§ **WORK ITEM**
Below are some records; quote exactly the lines from the one that contains "Module 8: Trees" through the one that contains "Module 9: Hash", inclusive, and no others.

§ **INPUT DATA**
* * * * *
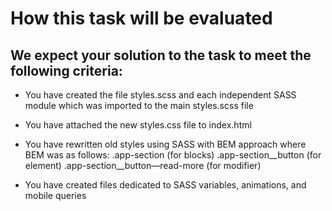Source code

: # How this task will be evaluated
## We expect your solution to the task to meet the following criteria:


- You have created the file styles.scss and each independent SASS module which was imported to the main styles.scss file
- You have attached the new styles.css file to index.html

- You have rewritten old styles using SASS with BEM approach where BEM was as follows:
.app-section (for blocks)
.app-section__button (for element)
.app-section__button—read-more (for modifier)

- You have created files dedicated to SASS variables, animations, and mobile queries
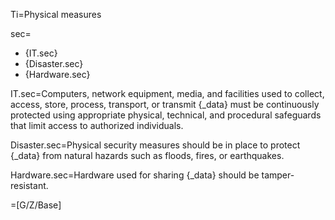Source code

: Ti=Physical measures

sec=<ul><li>{IT.sec}</li><li>{Disaster.sec}</li><li>{Hardware.sec}</li></ul>

IT.sec=Computers, network equipment, media, and facilities used to collect, access, store, process, transport, or transmit {_data} must be continuously protected using appropriate physical, technical, and procedural safeguards that limit access to authorized individuals.

Disaster.sec=Physical security measures should be in place to protect {_data} from natural hazards such as floods, fires, or earthquakes.

Hardware.sec=Hardware used for sharing {_data} should be tamper-resistant.

=[G/Z/Base]
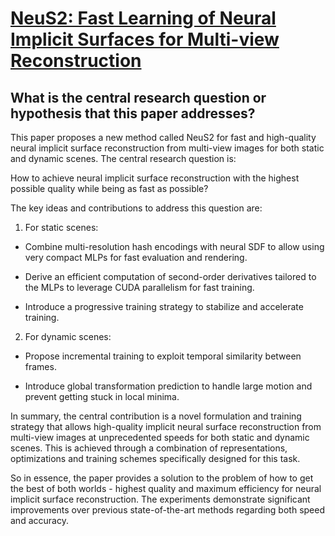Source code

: # [NeuS2: Fast Learning of Neural Implicit Surfaces for Multi-view   Reconstruction](https://arxiv.org/abs/2212.05231)

## What is the central research question or hypothesis that this paper addresses?

 This paper proposes a new method called NeuS2 for fast and high-quality neural implicit surface reconstruction from multi-view images for both static and dynamic scenes. The central research question is:

How to achieve neural implicit surface reconstruction with the highest possible quality while being as fast as possible?

The key ideas and contributions to address this question are:

1. For static scenes:

- Combine multi-resolution hash encodings with neural SDF to allow using very compact MLPs for fast evaluation and rendering. 

- Derive an efficient computation of second-order derivatives tailored to the MLPs to leverage CUDA parallelism for fast training.

- Introduce a progressive training strategy to stabilize and accelerate training.

2. For dynamic scenes:

- Propose incremental training to exploit temporal similarity between frames.

- Introduce global transformation prediction to handle large motion and prevent getting stuck in local minima.

In summary, the central contribution is a novel formulation and training strategy that allows high-quality implicit neural surface reconstruction from multi-view images at unprecedented speeds for both static and dynamic scenes. This is achieved through a combination of representations, optimizations and training schemes specifically designed for this task.

So in essence, the paper provides a solution to the problem of how to get the best of both worlds - highest quality and maximum efficiency for neural implicit surface reconstruction. The experiments demonstrate significant improvements over previous state-of-the-art methods regarding both speed and accuracy.
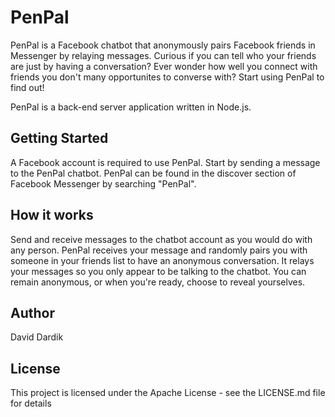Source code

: # PenPal
PenPal is a Facebook chatbot that anonymously pairs Facebook friends in Messenger by relaying messages. Curious if you can tell who your friends are just by having a conversation? Ever wonder how well you connect with friends you don't many opportunites to converse with? Start using PenPal to find out!

PenPal is a back-end server application written in Node.js.

## Getting Started
A Facebook account is required to use PenPal. Start by sending a message to the PenPal chatbot. PenPal can be found in the discover section of Facebook Messenger by searching "PenPal". 

## How it works
Send and receive messages to the chatbot account as you would do with any person. PenPal receives your message and randomly pairs you with someone in your friends list to have an anonymous conversation. It relays your messages so you only appear to be talking to the chatbot. You can remain anonymous, or when you're ready, choose to reveal yourselves.

## Author
David Dardik

## License
This project is licensed under the Apache License - see the LICENSE.md file for details
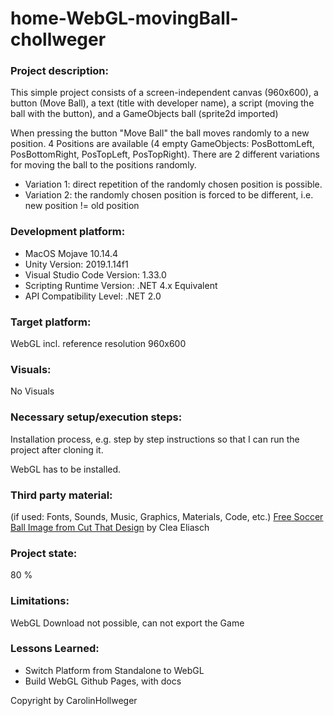 # home-WebGL-movingBall-chollweger

### Project description: 
This simple project consists of a screen-independent canvas (960x600), 
a button (Move Ball), a text (title with developer name), a script (moving the ball with the button), 
and a GameObjects ball (sprite2d imported)


When pressing the button "Move Ball" the ball moves randomly to a new position. 
4 Positions are available (4 empty GameObjects: PosBottomLeft, PosBottomRight, PosTopLeft, PosTopRight).
There are 2 different variations for moving the ball to the positions randomly.
* Variation 1: direct repetition of the randomly chosen position is possible.
* Variation 2: the randomly chosen position is forced to be different, i.e. new position != old position  

### Development platform: 
* MacOS Mojave 10.14.4
* Unity Version: 2019.1.14f1
* Visual Studio Code Version: 1.33.0
* Scripting Runtime Version: .NET 4.x Equivalent
* API Compatibility Level: .NET 2.0


### Target platform: 
WebGL incl. reference resolution 960x600 

### Visuals: 
No Visuals

### Necessary setup/execution steps: 
Installation process, e.g. step by step instructions so that I can run the project after cloning it.

WebGL has to be installed.

### Third party material: 
(if used: Fonts, Sounds, Music, Graphics, Materials, Code, etc.)
<a href="https://cutthatdesign.com/2018/03/free-svg-cutting-files-soccer-ball-design/">Free Soccer Ball Image from Cut That Design</a> by Clea Eliasch

### Project state: 
80 %

### Limitations: 
WebGL Download not possible, can not export the Game 

### Lessons Learned: 
* Switch Platform from Standalone to WebGL
* Build WebGL Github Pages, with docs

Copyright by CarolinHollweger
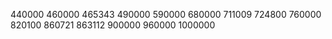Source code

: 440000
460000
465343
490000
590000
680000
711009
724800
760000
820100
860721
863112
900000
960000
1000000
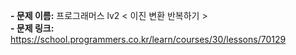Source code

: **- 문제 이름:** 프로그래머스 lv2 < 이진 변환 반복하기 >  
**- 문제 링크:** https://school.programmers.co.kr/learn/courses/30/lessons/70129
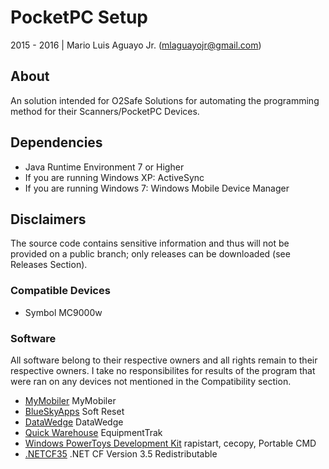 # PocketPC Setup
2015 - 2016 | Mario Luis Aguayo Jr. (mlaguayojr@gmail.com)

## About
An solution intended for O2Safe Solutions for automating the programming method for their Scanners/PocketPC Devices.

## Dependencies
* Java Runtime Environment 7 or Higher
* If you are running Windows XP: ActiveSync
* If you are running Windows 7: Windows Mobile Device Manager

## Disclaimers
The source code contains sensitive information and thus will not be provided on a public branch; only releases can be downloaded (see Releases Section).

### Compatible Devices
* Symbol MC9000w

### Software
All software belong to their respective owners and all rights remain to their respective owners. I take no responsibilites for results of the program that were ran on any devices not mentioned in the Compatibility section.

* [MyMobiler] MyMobiler
* [BlueSkyApps] Soft Reset
* [DataWedge] DataWedge
* [Quick Warehouse] EquipmentTrak
* [Windows PowerToys Development Kit] rapistart, cecopy, Portable CMD
* [.NETCF35] .NET CF Version 3.5 Redistributable

[MyMobiler]: http://www.mymobiler.com/windowsmobile.html
[BlueSkyApps]: https://blueskyapps.blogspot.com/
[DataWedge]: http://www.barcodedatalink.com/pages/datawedge.php
[Quick Warehouse]: #
[.NETCF35]: https://www.microsoft.com/en-us/download/details.aspx?id=65
[Windows PowerToys Development Kit]: #
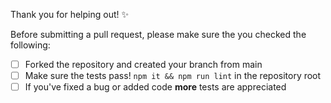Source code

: Thank you for helping out! ✨

Before submitting a pull request, please make sure the you checked the following:

- [ ] Forked the repository and created your branch from main
- [ ] Make sure the tests pass! `npm it && npm run lint` in the repository root
- [ ] If you've fixed a bug or added code **more** tests are appreciated
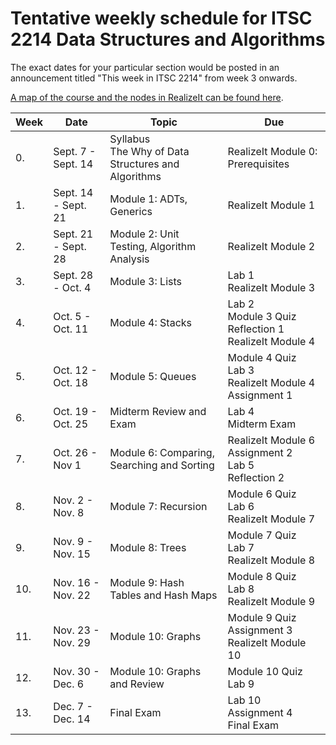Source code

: # Tentative weekly schedule for ITSC 2214 Data Structures and Algorithms

The exact dates for your particular section would be posted in an announcement titled "This week in ITSC 2214" from week 3 onwards.

[A map of the course and the nodes in RealizeIt can be found here](https://docs.google.com/document/d/1jk8BUQFc4481lkG2my1I9Y6C7JFLTqbs1Cc0qqZm9GA/edit?usp=sharing).


| Week | Date                | Topic                                                   | Due                                                                 |
| ---- | ------------------- | ------------------------------------------------------- | ------------------------------------------------------------------- |
| 0.   | Sept. 7 - Sept. 14  | Syllabus <br> The Why of Data Structures and Algorithms | RealizeIt Module 0: Prerequisites                                   |
| 1.   | Sept. 14 - Sept. 21 | Module 1: ADTs, Generics                                | RealizeIt Module 1                                                  |
| 2.   | Sept. 21 - Sept. 28 | Module 2: Unit Testing, Algorithm Analysis              | RealizeIt Module 2                                                  |
| 3.   | Sept. 28 - Oct. 4   | Module 3: Lists                                         | Lab 1 <br> RealizeIt Module 3                                       |
| 4.   | Oct. 5 - Oct. 11    | Module 4: Stacks                                        | Lab 2 <br> Module 3 Quiz <br> Reflection 1  <br> RealizeIt Module 4 |
| 5.   | Oct. 12 - Oct. 18   | Module 5: Queues                                        | Module 4 Quiz <br> Lab 3 <br> RealizeIt Module 4  <br> Assignment 1 |
| 6.   | Oct. 19 - Oct. 25   | Midterm Review and Exam                                 | Lab 4 <br> Midterm Exam                                             |
| 7.   | Oct. 26 - Nov 1     | Module 6: Comparing, Searching and Sorting              | RealizeIt Module 6 <br> Assignment 2 <br>  Lab 5 <br> Reflection 2  |
| 8.   | Nov. 2 - Nov. 8     | Module 7: Recursion                                     | Module 6 Quiz  <br> Lab 6  <br> RealizeIt Module 7                  |
| 9.   | Nov. 9 - Nov. 15    | Module 8: Trees                                         | Module 7 Quiz  <br> Lab 7  <br> RealizeIt Module 8                  |
| 10.  | Nov. 16 - Nov. 22   | Module 9: Hash Tables and Hash Maps                     | Module 8 Quiz  <br> Lab 8  <br> RealizeIt Module 9                  |
| 11.  | Nov. 23 - Nov. 29   | Module 10: Graphs                                       | Module 9 Quiz  <br> Assignment 3   <br> RealizeIt Module 10         |
| 12.  | Nov. 30 - Dec. 6    | Module 10: Graphs and Review                            | Module 10 Quiz  <br> Lab 9                                          |
| 13.  | Dec. 7 - Dec. 14    | Final Exam                                              | Lab 10  <br> Assignment 4   <br> Final Exam                         |
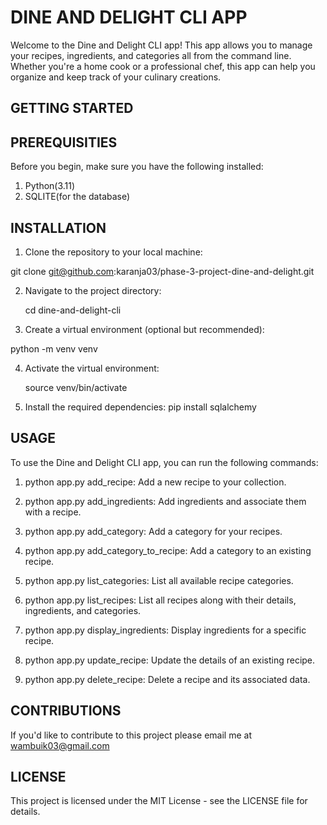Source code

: # DINE AND DELIGHT CLI APP

Welcome to the Dine and Delight CLI app! This app allows you to manage your recipes, ingredients, and categories all from the command line. Whether you're a home cook or a professional chef, this app can help you organize and keep track of your culinary creations.

## GETTING STARTED

## PREREQUISITIES

Before you begin, make sure you have the following installed:

1. Python(3.11)
2. SQLITE(for the database)

## INSTALLATION

1. Clone the repository to your local machine:

  git clone git@github.com:karanja03/phase-3-project-dine-and-delight.git

2. Navigate to the project directory:

    cd dine-and-delight-cli

3. Create a virtual environment (optional but recommended):

python -m venv venv

4. Activate the virtual environment:
   
   source venv/bin/activate


5. Install the required dependencies:
    pip install sqlalchemy


## USAGE

To use the Dine and Delight CLI app, you can run the following commands:

1. python app.py add_recipe: Add a new recipe to your collection.

2. python app.py add_ingredients: Add ingredients and associate them with a recipe.

3. python app.py add_category: Add a category for your recipes.

4. python app.py add_category_to_recipe: Add a category to an existing recipe.

5. python app.py list_categories: List all available recipe categories.

6. python app.py list_recipes: List all recipes along with their details, ingredients, and categories.

7. python app.py display_ingredients: Display ingredients for a specific recipe.

8. python app.py update_recipe: Update the details of an existing recipe.

9. python app.py delete_recipe: Delete a recipe and its associated data.

## CONTRIBUTIONS

If you'd like to contribute to this project please email me at wambuik03@gmail.com


## LICENSE

This project is licensed under the MIT License - see the LICENSE file for details.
* * * * *
§ **RESPONSE TO THE TASK**
| 9.   | Nov. 9 - Nov. 15    | Module 8: Trees                                         | Module 7 Quiz  <br> Lab 7  <br> RealizeIt Module 8                  |
| 10.  | Nov. 16 - Nov. 22   | Module 9: Hash Tables and Hash Maps                     | Module 8 Quiz  <br> Lab 8  <br> RealizeIt Module 9                  |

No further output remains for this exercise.